Kindleの「React + Redux入門 - ReactはできるけどReduxがわからないやってみたい人のためのreact-redux入門」が、読み放題(Kindle Unlimited)に入っていたので読んでみました。
私は、ReactもReact Nativeも使っているのですが、今までは小規模なアプリケーションがメインだったので、Reduxを実務で使うことはありませんでした。あるプロジェクトではMobXを採用しまして、MobXは簡単に習得できる点が気に入っています。
次回はReduxによる開発を視野に入れたいと考えているので、改めて試してみた次第です。いざ本気で試してみたら、Reduxのメリットとデメリットが見えてきました。
本書で得た内容を整理しつつ、考察していきたいと思います。
目次
Reduxのメリット
状態を集約できるので、混乱しにくい
Reduxを採用しない素のReactの場合、データは親コンポーネントから子コンポーネントへ、propsを経由して渡される事になります。最初の内はそれでも良いのですが、3つ4つ... と増えていくと、どんどん煩雑になっていきます。
一方、Reduxを使うと、データを全てストア(Store)に集約する事ができます。これにより、バケツリレーのようなデータの伝搬が不要になるのです。
データの更新に制約が生まれるので、品質を下げにくい
リデューサー(Reducer)の関数を叩き、データの更新を依頼するためには、必ずアクション(Action)の定義が必要になります。つまり、正規のプロセスを踏まないとStoreにあるデータを変更することができないのです。

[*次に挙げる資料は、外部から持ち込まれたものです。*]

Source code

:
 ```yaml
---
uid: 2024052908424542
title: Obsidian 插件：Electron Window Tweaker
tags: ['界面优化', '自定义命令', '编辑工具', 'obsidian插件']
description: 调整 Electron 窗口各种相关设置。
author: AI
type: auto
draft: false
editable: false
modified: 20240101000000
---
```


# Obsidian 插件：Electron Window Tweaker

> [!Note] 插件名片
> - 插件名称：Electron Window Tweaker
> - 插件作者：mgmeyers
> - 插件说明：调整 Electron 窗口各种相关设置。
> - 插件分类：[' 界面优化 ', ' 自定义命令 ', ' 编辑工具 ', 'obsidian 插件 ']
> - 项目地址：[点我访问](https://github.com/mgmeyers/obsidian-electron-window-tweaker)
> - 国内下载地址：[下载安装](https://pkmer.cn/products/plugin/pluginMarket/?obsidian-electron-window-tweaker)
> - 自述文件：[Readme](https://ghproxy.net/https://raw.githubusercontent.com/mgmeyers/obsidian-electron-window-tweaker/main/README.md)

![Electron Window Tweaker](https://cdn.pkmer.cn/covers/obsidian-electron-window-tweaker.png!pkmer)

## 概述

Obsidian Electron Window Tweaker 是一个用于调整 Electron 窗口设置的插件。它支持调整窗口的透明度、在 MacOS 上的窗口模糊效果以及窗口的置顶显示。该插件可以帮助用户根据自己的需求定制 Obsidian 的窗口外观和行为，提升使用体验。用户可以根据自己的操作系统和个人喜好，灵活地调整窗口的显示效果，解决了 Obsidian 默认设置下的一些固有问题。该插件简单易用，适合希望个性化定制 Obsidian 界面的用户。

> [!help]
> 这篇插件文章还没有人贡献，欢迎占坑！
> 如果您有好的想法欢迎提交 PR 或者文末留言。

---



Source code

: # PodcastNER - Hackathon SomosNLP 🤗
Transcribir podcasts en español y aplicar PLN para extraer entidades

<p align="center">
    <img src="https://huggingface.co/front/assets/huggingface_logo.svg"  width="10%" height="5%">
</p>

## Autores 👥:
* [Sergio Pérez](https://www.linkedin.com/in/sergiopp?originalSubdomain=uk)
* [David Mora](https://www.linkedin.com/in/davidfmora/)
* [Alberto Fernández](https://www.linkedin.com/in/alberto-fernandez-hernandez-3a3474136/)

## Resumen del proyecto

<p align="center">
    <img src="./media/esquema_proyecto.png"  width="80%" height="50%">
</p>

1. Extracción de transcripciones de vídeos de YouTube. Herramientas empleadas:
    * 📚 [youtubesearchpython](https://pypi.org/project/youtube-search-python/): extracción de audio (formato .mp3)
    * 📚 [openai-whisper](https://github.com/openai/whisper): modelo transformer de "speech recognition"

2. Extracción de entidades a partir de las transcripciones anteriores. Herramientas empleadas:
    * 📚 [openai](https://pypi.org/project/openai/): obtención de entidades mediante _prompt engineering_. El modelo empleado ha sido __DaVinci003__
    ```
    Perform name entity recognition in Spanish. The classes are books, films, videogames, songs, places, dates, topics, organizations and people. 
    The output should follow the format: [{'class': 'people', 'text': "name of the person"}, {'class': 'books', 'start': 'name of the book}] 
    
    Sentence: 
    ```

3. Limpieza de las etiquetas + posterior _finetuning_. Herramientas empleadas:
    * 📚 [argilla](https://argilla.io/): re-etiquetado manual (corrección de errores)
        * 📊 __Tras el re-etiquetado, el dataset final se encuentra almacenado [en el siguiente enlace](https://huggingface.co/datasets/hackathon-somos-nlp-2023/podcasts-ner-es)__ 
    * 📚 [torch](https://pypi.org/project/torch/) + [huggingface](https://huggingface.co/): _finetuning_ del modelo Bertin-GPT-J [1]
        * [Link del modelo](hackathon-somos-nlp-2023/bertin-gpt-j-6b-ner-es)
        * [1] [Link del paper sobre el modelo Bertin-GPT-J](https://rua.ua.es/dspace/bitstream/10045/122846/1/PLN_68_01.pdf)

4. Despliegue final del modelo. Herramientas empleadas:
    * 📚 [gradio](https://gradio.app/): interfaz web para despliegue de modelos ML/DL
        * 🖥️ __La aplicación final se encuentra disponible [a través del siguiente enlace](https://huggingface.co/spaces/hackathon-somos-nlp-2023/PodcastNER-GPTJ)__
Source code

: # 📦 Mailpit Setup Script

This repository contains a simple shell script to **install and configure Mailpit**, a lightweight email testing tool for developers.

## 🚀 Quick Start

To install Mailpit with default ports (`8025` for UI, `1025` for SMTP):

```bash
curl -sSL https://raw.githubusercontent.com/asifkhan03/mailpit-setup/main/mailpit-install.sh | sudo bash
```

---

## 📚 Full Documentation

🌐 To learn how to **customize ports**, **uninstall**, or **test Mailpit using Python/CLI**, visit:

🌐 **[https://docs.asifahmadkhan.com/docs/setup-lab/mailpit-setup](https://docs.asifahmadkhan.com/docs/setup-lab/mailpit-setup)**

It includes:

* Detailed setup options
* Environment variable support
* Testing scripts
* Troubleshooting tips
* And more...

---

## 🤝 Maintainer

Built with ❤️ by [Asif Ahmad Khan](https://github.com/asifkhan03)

それに、データの変更がReducerに集約されるので、データの更新を追跡(トレース)しやすくなります。
Reduxの考え方自体はシンプルである
MySQLやPostgreSQLをはじめとするデータベースは、SQLを発行しないとデータを更新することができません。私は、Reduxはそれと似ている考え方だと解釈しました。
SQLの発行が、Actionの発行に置き換わっただけです。さらに言うと、Web+DBのシステムでは、状態がDBに集約されています。Reduxでは、DBがStoreに置き換わっただけであるとも言えるのです。
Reduxの考え方自体はシンプルであり、Web系エンジニアの方であれば、以下のように置き換えてみると理解が早くなるのではないでしょうか?
- Action => SQL
- Store => データベース
- Reducer => SQL関数、または更新ロジック
Reduxのデメリット
正規の手続きをショートカットしたくなる時がある
Reduxが小規模アプリには仰々しいと思われている理由は、考え方にあるのではなく、データを更新するまでのプロセスにあるのではないかと思います。
- Reducerを定義
- Actionを定義
- React ComponentとReduxを接続(connect)して、Storeを参照したりdispatchできるようにする
- コンポーネント側でdispatchして、Reducerにデータの更新を依頼する
小規模アプリであれば、わざわざ段階を踏まなくても、データの変更はライトに関数一つで十分だと、思ってしまうこともあるかと思います。もしくは、自前でSingletonを定義するという手段も、無くはありません。
コード量は増える
単純なコード量は、やっぱり増えます。
- Actionのtypeはハードコードしたくないので、定数で管理したい。
- Actionは、Actionを生成する関数を経由して発行させたい。
- Reducerで、typeによる書き分けが必要である。
- ...etc
ただ、コード量こそ増えるものの、責務はきっちり分離されています。そのため、アプリケーションの複雑度は反対に下がりそうです。
Middlewareを組み合わせると覚えることが増える
ReduxにMiddlewareを組み合わせると、構成が複雑になり、覚えることが増えます。あと、使うライブラリが増えるほど、サービスリリース後のメンテナンスが大変になっていきます。
安易にMiddlewareの導入は決めずに、よく検証してから決定したほうが良いです。
Reduxを採用するかどうかの判断基準
読んでいて、やっぱりSPA(Single Page Application)であれば、Reduxを採用する価値は高そうだと感じました。
一方で、SPAではない、あくまでReactをViewライブラリとして使うようなプロジェクトでは、Reduxを無理に入れる必要はなさそうだとも思います。
以下のような順番で検討するイメージです。ただ、規模の拡大が予想されるようなアプリケーションであれば、最初からReduxを採用する選択肢も視野に入りそうです。
- Reactのstateで状態を管理する
- MobXで状態を管理する
- Reduxで状態を管理する
さいごに
Reduxは、複雑だと思われやすい側面があります。でも、改めてしっかり理解してみたら、考え方は単純であることに気づきました。
小規模アプリではデメリットのほうが目立ちますが、アプリケーションの規模が大きくなるほど、コンポーネント間のデータのやり取りは煩雑になってきます。Reactを使っている方であれば、使うか使わないかはともかくとせよ、知っておいて損はないのではないでしょうか?
補足:Reduxは、Reactに限定されているわけではない
Reduxは、Reactに限定されているわけではなく、あくまで単なるアーキテクチャです。
ちなみに、Vue.jsですとVuexというライブラリがあります。状態管理というコンセプトは同じですが、「ゲッター、ミューテーション、モジュール・・・」と、コアとなる要素の名前だけでも全然違いますのでご注意ください。